**THE PROBLEM:** Starting with the first line and ending with the last, transcribe the data exactly.
==== PROVIDED ENTRIES ====
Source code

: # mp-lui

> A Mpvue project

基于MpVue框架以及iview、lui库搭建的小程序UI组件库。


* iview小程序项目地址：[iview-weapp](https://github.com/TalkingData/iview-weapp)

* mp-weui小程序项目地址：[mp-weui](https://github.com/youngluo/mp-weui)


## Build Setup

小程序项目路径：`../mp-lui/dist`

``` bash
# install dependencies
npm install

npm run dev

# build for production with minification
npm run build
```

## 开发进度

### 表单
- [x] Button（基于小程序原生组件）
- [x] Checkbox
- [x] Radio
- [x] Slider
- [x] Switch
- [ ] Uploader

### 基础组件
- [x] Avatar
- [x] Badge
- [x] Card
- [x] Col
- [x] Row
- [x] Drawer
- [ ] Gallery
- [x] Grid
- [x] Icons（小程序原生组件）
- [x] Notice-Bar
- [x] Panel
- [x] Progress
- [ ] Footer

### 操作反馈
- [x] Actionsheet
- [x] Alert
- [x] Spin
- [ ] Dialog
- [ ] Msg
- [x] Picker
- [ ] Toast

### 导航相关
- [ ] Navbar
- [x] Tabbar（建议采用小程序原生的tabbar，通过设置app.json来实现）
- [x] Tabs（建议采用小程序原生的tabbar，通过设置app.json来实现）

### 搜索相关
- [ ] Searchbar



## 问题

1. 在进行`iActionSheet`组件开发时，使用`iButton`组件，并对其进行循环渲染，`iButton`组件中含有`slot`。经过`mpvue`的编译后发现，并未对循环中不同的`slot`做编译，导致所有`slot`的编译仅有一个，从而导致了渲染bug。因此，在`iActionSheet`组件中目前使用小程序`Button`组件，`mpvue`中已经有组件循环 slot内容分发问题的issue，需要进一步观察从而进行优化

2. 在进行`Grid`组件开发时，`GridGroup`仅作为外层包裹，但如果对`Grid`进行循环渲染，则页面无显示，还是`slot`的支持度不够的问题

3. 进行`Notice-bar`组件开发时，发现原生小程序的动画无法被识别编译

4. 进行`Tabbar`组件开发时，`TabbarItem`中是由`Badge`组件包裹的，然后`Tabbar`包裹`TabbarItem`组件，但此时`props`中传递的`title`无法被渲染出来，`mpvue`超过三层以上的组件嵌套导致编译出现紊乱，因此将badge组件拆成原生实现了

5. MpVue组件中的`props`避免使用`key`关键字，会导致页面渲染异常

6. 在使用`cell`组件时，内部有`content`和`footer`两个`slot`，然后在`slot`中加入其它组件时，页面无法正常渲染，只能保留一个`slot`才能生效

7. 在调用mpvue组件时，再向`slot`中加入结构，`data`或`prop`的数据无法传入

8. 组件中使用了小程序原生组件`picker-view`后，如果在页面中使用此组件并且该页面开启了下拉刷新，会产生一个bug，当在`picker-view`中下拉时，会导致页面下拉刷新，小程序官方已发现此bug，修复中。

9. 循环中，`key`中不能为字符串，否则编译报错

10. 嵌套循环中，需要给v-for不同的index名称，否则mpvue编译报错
====
**EXERCISE ANSWER:**
Source code

: # mp-lui

> A Mpvue project

基于MpVue框架以及iview、lui库搭建的小程序UI组件库。


* iview小程序项目地址：[iview-weapp](https://github.com/TalkingData/iview-weapp)

* mp-weui小程序项目地址：[mp-weui](https://github.com/youngluo/mp-weui)


## Build Setup

小程序项目路径：`../mp-lui/dist`

``` bash
# install dependencies
npm install

npm run dev

# build for production with minification
npm run build
```

## 开发进度

### 表单
- [x] Button（基于小程序原生组件）
- [x] Checkbox
- [x] Radio
- [x] Slider
- [x] Switch
- [ ] Uploader

### 基础组件
- [x] Avatar
- [x] Badge
- [x] Card
- [x] Col
- [x] Row
- [x] Drawer
- [ ] Gallery
- [x] Grid
- [x] Icons（小程序原生组件）
- [x] Notice-Bar
- [x] Panel
- [x] Progress
- [ ] Footer

### 操作反馈
- [x] Actionsheet
- [x] Alert
- [x] Spin
- [ ] Dialog
- [ ] Msg
- [x] Picker
- [ ] Toast

### 导航相关
- [ ] Navbar
- [x] Tabbar（建议采用小程序原生的tabbar，通过设置app.json来实现）
- [x] Tabs（建议采用小程序原生的tabbar，通过设置app.json来实现）

### 搜索相关
- [ ] Searchbar



## 问题

1. 在进行`iActionSheet`组件开发时，使用`iButton`组件，并对其进行循环渲染，`iButton`组件中含有`slot`。经过`mpvue`的编译后发现，并未对循环中不同的`slot`做编译，导致所有`slot`的编译仅有一个，从而导致了渲染bug。因此，在`iActionSheet`组件中目前使用小程序`Button`组件，`mpvue`中已经有组件循环 slot内容分发问题的issue，需要进一步观察从而进行优化

2. 在进行`Grid`组件开发时，`GridGroup`仅作为外层包裹，但如果对`Grid`进行循环渲染，则页面无显示，还是`slot`的支持度不够的问题

3. 进行`Notice-bar`组件开发时，发现原生小程序的动画无法被识别编译

4. 进行`Tabbar`组件开发时，`TabbarItem`中是由`Badge`组件包裹的，然后`Tabbar`包裹`TabbarItem`组件，但此时`props`中传递的`title`无法被渲染出来，`mpvue`超过三层以上的组件嵌套导致编译出现紊乱，因此将badge组件拆成原生实现了

5. MpVue组件中的`props`避免使用`key`关键字，会导致页面渲染异常

6. 在使用`cell`组件时，内部有`content`和`footer`两个`slot`，然后在`slot`中加入其它组件时，页面无法正常渲染，只能保留一个`slot`才能生效

7. 在调用mpvue组件时，再向`slot`中加入结构，`data`或`prop`的数据无法传入

8. 组件中使用了小程序原生组件`picker-view`后，如果在页面中使用此组件并且该页面开启了下拉刷新，会产生一个bug，当在`picker-view`中下拉时，会导致页面下拉刷新，小程序官方已发现此bug，修复中。

9. 循环中，`key`中不能为字符串，否则编译报错

10. 嵌套循环中，需要给v-for不同的index名称，否则mpvue编译报错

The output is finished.